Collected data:
—————
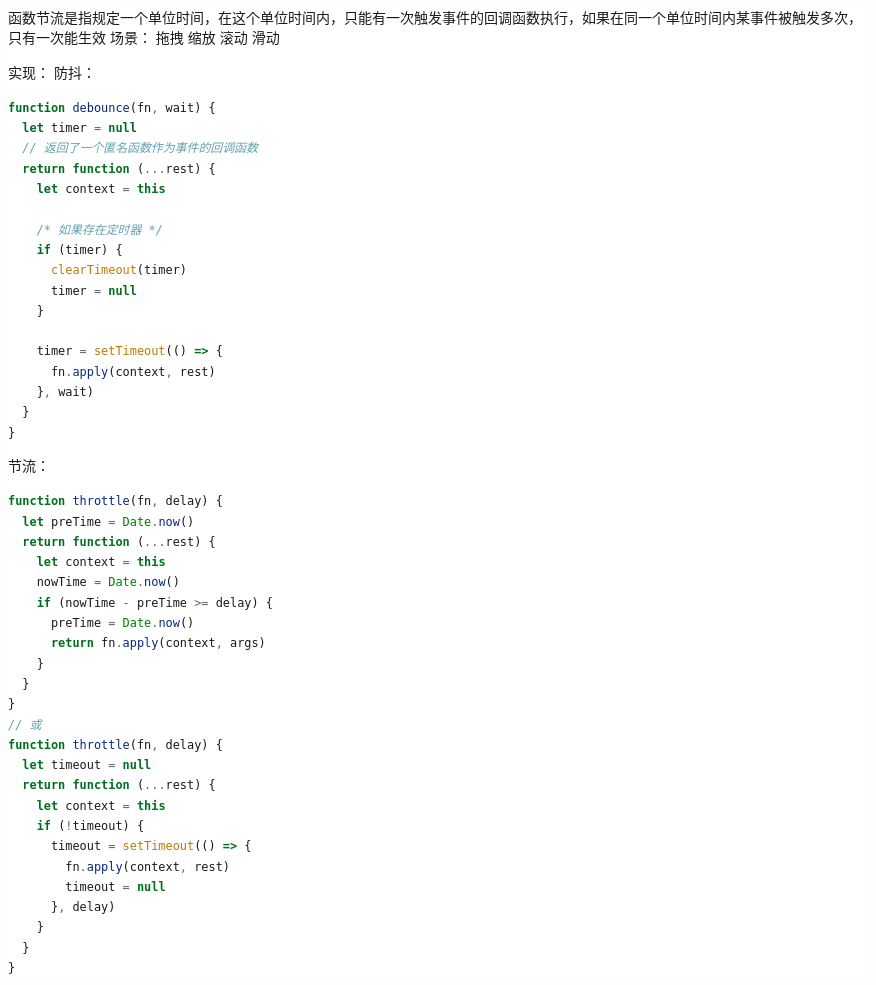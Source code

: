 函数节流是指规定一个单位时间，在这个单位时间内，只能有一次触发事件的回调函数执行，如果在同一个单位时间内某事件被触发多次，只有一次能生效
场景：
拖拽 缩放 滚动 滑动

实现：
防抖：

```js
function debounce(fn, wait) {
  let timer = null
  // 返回了一个匿名函数作为事件的回调函数
  return function (...rest) {
    let context = this

    /* 如果存在定时器 */
    if (timer) {
      clearTimeout(timer)
      timer = null
    }

    timer = setTimeout(() => {
      fn.apply(context, rest)
    }, wait)
  }
}
```

节流：

```js
function throttle(fn, delay) {
  let preTime = Date.now()
  return function (...rest) {
    let context = this
    nowTime = Date.now()
    if (nowTime - preTime >= delay) {
      preTime = Date.now()
      return fn.apply(context, args)
    }
  }
}
// 或
function throttle(fn, delay) {
  let timeout = null
  return function (...rest) {
    let context = this
    if (!timeout) {
      timeout = setTimeout(() => {
        fn.apply(context, rest)
        timeout = null
      }, delay)
    }
  }
}
```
—————
■ Exercise requirements
Pick every line of the data that includes the string "nowTime".

■ Written answer
    nowTime = Date.now()
    if (nowTime - preTime >= delay) {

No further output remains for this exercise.